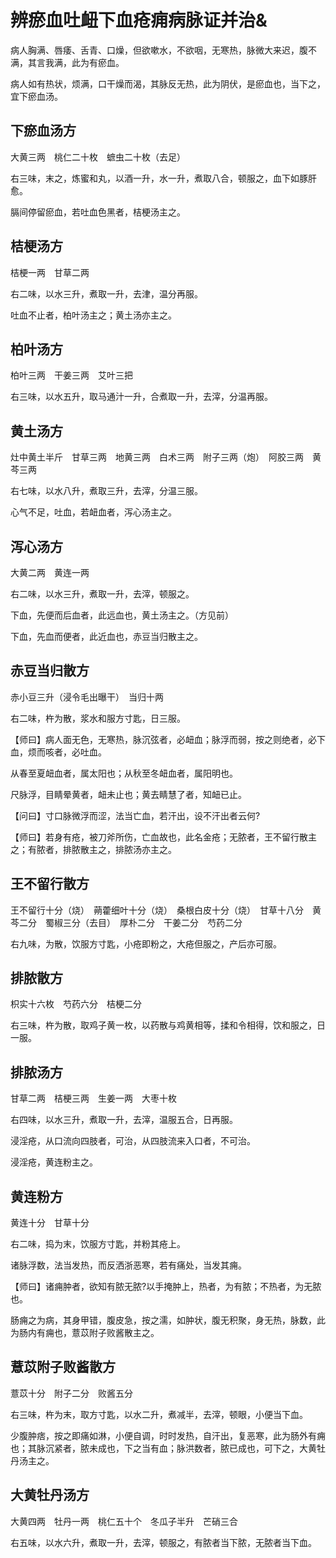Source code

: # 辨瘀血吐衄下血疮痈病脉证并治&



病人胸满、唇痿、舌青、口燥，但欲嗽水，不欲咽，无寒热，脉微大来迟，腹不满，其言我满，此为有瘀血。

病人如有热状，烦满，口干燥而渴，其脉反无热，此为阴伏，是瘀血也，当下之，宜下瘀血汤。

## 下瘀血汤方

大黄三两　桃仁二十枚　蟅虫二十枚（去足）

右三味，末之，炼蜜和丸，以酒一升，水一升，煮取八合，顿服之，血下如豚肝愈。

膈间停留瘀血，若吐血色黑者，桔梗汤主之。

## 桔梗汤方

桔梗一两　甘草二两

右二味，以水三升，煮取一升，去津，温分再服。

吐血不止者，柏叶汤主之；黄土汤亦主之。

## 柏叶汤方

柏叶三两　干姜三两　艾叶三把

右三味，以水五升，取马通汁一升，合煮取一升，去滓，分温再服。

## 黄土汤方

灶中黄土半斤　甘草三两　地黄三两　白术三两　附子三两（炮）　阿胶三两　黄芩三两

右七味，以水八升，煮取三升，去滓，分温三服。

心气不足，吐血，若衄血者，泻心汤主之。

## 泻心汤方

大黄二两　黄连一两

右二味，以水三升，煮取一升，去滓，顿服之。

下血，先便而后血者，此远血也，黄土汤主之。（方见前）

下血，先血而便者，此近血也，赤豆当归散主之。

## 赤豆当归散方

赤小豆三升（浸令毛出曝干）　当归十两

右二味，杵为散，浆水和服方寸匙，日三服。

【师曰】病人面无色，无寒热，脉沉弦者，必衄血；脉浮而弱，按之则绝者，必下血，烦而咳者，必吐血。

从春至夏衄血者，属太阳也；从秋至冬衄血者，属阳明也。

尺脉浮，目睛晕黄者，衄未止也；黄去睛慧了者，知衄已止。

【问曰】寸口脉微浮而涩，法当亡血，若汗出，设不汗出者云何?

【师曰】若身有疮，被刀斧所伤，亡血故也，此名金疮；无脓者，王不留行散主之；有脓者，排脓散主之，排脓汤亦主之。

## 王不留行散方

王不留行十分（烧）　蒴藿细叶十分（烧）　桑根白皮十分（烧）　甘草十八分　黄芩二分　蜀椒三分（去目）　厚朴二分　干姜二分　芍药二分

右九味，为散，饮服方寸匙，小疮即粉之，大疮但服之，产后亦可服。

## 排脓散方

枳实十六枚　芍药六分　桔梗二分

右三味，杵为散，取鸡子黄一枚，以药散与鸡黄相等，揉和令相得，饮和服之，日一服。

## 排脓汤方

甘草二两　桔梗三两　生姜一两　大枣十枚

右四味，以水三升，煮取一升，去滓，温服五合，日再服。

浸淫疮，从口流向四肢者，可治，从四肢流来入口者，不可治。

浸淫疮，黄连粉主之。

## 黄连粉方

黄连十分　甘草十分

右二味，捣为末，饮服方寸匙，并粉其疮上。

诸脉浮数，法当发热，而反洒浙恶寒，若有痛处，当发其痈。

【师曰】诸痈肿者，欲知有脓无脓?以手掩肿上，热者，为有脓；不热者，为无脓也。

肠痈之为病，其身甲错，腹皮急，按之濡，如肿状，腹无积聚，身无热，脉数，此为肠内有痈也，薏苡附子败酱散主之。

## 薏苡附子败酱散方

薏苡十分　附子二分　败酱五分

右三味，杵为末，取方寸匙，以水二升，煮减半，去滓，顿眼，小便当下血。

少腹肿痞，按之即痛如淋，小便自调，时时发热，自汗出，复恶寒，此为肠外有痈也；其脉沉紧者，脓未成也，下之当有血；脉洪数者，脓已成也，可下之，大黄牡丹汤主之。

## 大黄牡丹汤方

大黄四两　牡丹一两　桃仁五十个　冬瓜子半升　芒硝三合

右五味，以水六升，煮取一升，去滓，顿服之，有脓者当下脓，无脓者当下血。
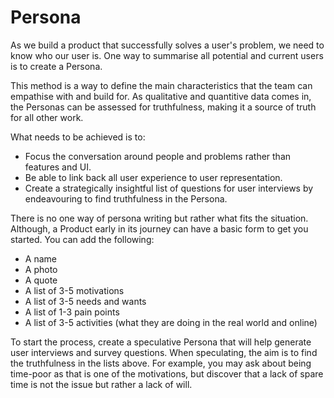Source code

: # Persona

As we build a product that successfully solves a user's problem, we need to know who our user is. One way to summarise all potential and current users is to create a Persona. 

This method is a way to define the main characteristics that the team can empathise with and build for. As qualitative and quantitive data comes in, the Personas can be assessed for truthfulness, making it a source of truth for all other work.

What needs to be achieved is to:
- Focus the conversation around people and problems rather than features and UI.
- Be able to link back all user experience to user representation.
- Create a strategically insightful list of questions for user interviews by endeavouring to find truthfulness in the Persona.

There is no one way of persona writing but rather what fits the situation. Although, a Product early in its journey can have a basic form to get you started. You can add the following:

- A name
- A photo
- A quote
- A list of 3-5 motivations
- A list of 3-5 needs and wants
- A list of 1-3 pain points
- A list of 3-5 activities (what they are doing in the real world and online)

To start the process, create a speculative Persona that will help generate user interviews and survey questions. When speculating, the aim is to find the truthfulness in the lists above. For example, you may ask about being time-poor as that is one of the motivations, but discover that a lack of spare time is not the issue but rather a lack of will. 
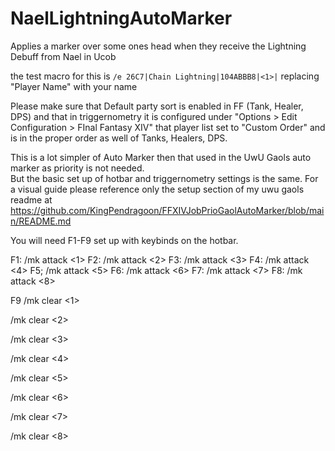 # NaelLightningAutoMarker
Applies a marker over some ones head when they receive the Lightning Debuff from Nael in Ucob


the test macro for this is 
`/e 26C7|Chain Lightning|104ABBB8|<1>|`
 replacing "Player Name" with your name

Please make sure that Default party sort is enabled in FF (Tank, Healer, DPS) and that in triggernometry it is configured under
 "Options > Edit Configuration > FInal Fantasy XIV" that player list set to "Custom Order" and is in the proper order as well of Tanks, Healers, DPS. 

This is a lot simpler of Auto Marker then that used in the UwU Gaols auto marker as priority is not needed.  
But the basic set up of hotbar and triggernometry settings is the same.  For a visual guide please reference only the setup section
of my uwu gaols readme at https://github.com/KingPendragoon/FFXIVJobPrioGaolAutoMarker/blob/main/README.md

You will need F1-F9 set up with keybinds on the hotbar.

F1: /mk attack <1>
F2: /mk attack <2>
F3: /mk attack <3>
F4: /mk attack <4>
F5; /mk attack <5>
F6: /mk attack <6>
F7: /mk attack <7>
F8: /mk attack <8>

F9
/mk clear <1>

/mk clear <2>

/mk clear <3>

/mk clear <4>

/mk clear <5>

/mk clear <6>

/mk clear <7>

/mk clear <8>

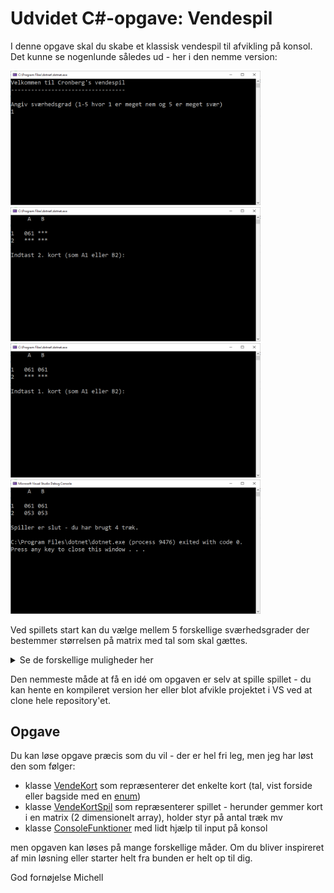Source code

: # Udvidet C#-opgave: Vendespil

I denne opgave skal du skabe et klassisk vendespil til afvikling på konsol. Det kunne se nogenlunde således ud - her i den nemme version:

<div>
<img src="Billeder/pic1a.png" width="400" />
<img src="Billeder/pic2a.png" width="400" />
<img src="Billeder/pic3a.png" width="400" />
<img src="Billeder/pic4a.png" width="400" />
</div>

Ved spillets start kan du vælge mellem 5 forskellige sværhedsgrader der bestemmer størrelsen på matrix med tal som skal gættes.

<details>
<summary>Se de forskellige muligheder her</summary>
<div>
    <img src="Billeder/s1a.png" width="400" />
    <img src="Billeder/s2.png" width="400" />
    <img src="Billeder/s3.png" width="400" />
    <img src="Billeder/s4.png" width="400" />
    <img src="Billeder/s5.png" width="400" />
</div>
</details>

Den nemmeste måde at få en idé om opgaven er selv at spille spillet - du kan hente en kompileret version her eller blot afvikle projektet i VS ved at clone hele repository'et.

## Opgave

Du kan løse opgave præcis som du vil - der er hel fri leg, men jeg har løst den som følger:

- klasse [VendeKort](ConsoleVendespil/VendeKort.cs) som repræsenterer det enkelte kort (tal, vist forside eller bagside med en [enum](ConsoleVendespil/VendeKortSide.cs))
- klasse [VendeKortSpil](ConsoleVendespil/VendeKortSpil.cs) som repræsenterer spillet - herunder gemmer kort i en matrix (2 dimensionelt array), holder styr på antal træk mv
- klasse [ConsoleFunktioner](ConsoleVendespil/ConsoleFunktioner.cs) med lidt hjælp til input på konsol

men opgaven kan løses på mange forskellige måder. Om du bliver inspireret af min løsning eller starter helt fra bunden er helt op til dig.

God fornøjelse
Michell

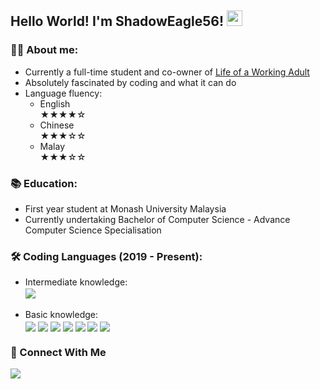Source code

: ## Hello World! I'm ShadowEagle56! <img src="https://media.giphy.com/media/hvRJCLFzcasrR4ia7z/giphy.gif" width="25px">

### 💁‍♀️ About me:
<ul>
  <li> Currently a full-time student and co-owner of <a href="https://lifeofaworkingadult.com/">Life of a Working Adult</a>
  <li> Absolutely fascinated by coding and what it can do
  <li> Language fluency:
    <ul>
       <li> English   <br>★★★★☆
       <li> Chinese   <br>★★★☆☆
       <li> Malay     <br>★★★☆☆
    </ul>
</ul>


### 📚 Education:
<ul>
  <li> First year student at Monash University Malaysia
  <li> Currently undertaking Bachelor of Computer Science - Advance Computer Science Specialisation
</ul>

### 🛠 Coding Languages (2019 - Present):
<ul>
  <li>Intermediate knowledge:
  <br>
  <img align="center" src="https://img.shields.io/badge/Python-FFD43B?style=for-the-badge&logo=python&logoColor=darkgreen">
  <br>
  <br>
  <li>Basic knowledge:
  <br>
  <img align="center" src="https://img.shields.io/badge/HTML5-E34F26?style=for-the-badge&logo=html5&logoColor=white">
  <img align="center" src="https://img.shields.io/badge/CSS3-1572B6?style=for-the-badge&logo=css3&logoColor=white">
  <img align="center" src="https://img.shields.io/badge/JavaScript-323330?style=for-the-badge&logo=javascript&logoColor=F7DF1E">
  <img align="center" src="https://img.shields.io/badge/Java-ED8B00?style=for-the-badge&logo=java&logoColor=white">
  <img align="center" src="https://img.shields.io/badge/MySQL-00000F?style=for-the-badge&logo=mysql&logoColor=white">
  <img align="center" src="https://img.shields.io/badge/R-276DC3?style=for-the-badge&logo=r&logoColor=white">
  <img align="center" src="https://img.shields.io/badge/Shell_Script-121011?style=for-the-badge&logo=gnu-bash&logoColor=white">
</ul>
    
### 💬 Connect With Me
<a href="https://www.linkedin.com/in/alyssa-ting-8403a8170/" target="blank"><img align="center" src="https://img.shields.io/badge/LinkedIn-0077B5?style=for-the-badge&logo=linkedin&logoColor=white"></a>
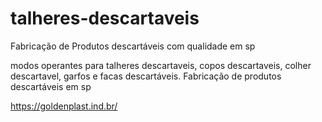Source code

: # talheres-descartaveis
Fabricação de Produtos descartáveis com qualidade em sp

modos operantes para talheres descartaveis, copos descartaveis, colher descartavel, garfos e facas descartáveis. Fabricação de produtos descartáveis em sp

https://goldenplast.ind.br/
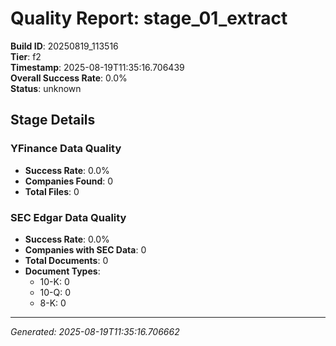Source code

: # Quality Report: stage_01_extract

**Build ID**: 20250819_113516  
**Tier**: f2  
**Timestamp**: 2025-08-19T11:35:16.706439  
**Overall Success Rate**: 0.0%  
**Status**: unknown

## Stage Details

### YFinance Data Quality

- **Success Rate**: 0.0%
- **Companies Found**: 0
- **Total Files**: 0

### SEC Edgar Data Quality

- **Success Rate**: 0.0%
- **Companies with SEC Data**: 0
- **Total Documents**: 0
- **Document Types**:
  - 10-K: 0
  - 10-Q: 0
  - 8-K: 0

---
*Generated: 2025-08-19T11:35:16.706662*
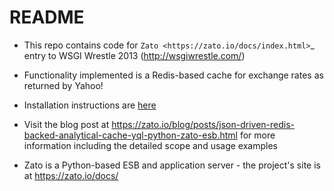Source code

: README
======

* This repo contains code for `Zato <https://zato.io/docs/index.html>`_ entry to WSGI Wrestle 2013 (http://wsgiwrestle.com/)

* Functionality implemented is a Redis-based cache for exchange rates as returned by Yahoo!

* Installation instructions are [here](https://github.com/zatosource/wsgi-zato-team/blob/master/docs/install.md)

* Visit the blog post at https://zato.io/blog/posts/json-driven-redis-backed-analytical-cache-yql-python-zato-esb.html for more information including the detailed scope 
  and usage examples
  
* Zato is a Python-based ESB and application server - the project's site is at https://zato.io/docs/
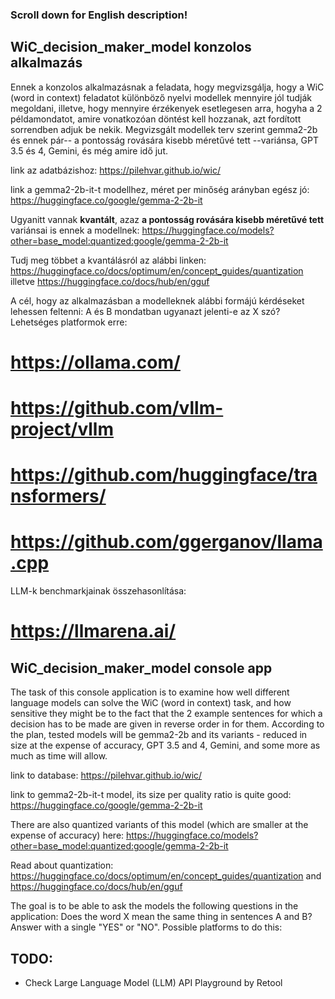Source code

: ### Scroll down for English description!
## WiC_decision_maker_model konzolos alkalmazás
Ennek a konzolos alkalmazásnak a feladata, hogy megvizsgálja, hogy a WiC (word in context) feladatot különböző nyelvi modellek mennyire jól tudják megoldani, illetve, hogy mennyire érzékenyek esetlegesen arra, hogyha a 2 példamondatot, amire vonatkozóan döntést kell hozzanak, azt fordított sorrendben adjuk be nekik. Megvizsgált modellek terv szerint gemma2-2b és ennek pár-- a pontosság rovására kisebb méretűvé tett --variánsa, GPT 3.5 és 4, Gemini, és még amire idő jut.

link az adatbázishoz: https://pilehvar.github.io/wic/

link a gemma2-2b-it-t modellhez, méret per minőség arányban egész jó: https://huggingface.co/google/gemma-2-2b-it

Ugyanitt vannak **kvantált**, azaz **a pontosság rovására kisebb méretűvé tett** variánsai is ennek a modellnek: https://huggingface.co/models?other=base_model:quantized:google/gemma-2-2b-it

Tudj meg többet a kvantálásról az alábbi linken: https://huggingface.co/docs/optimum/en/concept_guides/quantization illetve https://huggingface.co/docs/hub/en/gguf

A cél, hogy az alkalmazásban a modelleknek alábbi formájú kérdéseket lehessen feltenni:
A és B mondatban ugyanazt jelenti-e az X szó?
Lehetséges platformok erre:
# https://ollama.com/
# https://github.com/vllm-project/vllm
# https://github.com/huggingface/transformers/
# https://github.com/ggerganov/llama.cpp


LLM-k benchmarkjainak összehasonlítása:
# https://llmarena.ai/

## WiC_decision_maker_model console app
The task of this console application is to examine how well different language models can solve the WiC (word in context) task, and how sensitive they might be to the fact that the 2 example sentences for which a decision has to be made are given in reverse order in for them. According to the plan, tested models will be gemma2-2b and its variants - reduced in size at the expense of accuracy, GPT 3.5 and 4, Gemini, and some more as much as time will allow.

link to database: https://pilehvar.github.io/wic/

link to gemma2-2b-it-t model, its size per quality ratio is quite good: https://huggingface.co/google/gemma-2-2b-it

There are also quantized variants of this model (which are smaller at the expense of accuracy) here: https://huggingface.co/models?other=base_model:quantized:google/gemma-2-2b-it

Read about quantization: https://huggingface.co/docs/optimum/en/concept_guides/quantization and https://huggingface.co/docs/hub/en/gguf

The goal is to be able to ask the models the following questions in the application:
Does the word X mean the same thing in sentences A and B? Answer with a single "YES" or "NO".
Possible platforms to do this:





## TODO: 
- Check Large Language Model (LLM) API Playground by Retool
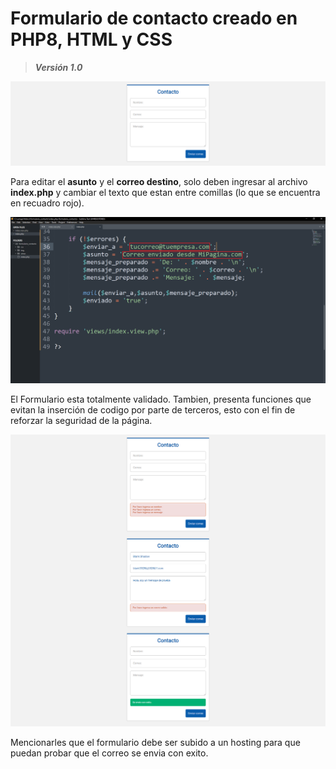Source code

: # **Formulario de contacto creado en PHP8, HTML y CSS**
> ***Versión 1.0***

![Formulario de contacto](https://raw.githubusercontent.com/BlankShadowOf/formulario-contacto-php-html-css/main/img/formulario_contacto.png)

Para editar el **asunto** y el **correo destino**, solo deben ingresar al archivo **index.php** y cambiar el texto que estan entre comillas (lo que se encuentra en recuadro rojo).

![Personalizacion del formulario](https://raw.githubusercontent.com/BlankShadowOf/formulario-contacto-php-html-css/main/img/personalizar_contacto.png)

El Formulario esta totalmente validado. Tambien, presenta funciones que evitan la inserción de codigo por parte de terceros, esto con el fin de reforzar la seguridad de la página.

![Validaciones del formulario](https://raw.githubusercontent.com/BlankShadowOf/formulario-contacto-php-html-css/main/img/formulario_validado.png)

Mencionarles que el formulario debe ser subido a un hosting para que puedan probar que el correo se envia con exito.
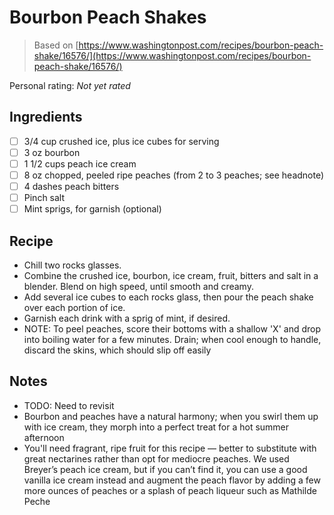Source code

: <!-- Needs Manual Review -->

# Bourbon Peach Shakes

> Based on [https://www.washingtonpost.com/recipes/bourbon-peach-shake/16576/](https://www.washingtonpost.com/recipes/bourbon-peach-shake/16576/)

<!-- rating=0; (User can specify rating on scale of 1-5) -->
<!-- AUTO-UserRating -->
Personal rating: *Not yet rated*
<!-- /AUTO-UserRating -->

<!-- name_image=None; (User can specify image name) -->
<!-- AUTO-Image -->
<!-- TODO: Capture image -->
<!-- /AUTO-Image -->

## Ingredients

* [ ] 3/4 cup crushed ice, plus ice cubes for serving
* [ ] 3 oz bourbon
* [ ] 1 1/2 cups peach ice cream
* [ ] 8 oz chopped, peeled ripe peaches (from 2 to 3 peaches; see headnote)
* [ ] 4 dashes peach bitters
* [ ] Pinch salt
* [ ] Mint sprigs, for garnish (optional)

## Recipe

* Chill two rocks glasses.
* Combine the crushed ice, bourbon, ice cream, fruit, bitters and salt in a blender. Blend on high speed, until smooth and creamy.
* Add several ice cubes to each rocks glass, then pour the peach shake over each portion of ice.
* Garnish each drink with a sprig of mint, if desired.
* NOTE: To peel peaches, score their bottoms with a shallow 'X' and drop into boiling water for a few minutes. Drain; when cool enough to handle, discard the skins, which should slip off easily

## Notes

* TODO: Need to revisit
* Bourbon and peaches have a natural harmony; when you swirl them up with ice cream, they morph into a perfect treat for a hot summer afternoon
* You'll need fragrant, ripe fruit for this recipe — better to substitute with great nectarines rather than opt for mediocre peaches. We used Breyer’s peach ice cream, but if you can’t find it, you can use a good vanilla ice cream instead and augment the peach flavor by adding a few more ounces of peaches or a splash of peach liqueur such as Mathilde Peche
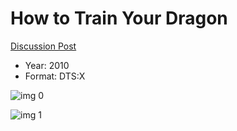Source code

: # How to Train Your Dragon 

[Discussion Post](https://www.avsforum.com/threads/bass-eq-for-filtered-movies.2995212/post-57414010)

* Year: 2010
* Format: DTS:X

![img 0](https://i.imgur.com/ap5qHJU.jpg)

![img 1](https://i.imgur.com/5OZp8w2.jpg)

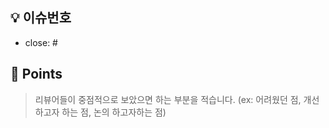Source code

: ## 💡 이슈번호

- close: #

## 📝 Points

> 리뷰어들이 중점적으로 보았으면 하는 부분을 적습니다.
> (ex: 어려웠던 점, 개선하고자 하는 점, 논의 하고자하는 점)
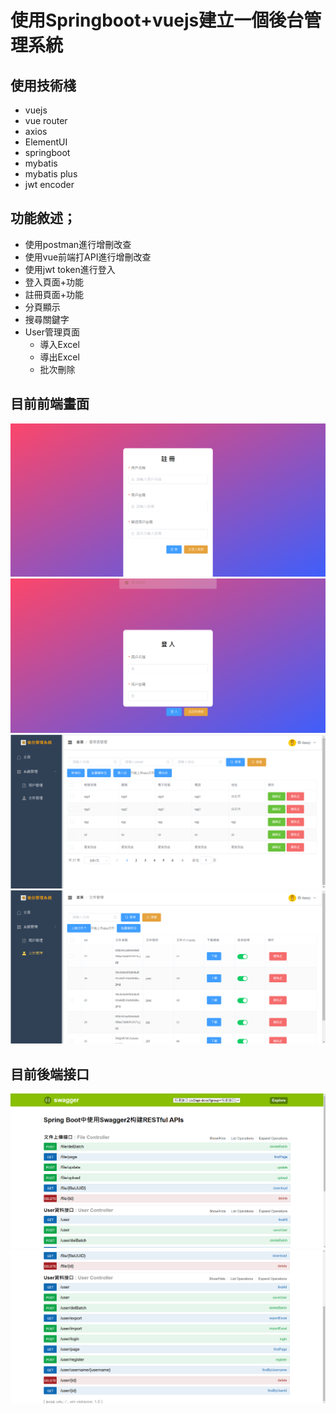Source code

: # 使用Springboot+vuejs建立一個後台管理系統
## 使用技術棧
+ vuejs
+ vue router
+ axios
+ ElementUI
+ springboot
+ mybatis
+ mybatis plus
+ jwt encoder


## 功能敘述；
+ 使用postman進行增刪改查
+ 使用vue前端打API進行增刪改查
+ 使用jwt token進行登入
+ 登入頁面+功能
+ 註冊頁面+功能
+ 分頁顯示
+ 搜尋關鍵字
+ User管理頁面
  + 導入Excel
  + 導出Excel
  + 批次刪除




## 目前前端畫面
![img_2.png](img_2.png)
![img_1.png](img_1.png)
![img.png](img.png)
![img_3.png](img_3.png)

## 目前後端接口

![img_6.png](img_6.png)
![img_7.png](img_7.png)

----------

Exercise: Using the material, show each line where the string "gguf" can be found.

Written solution:
Tudj meg többet a kvantálásról az alábbi linken: https://huggingface.co/docs/optimum/en/concept_guides/quantization illetve https://huggingface.co/docs/hub/en/gguf
Read about quantization: https://huggingface.co/docs/optimum/en/concept_guides/quantization and https://huggingface.co/docs/hub/en/gguf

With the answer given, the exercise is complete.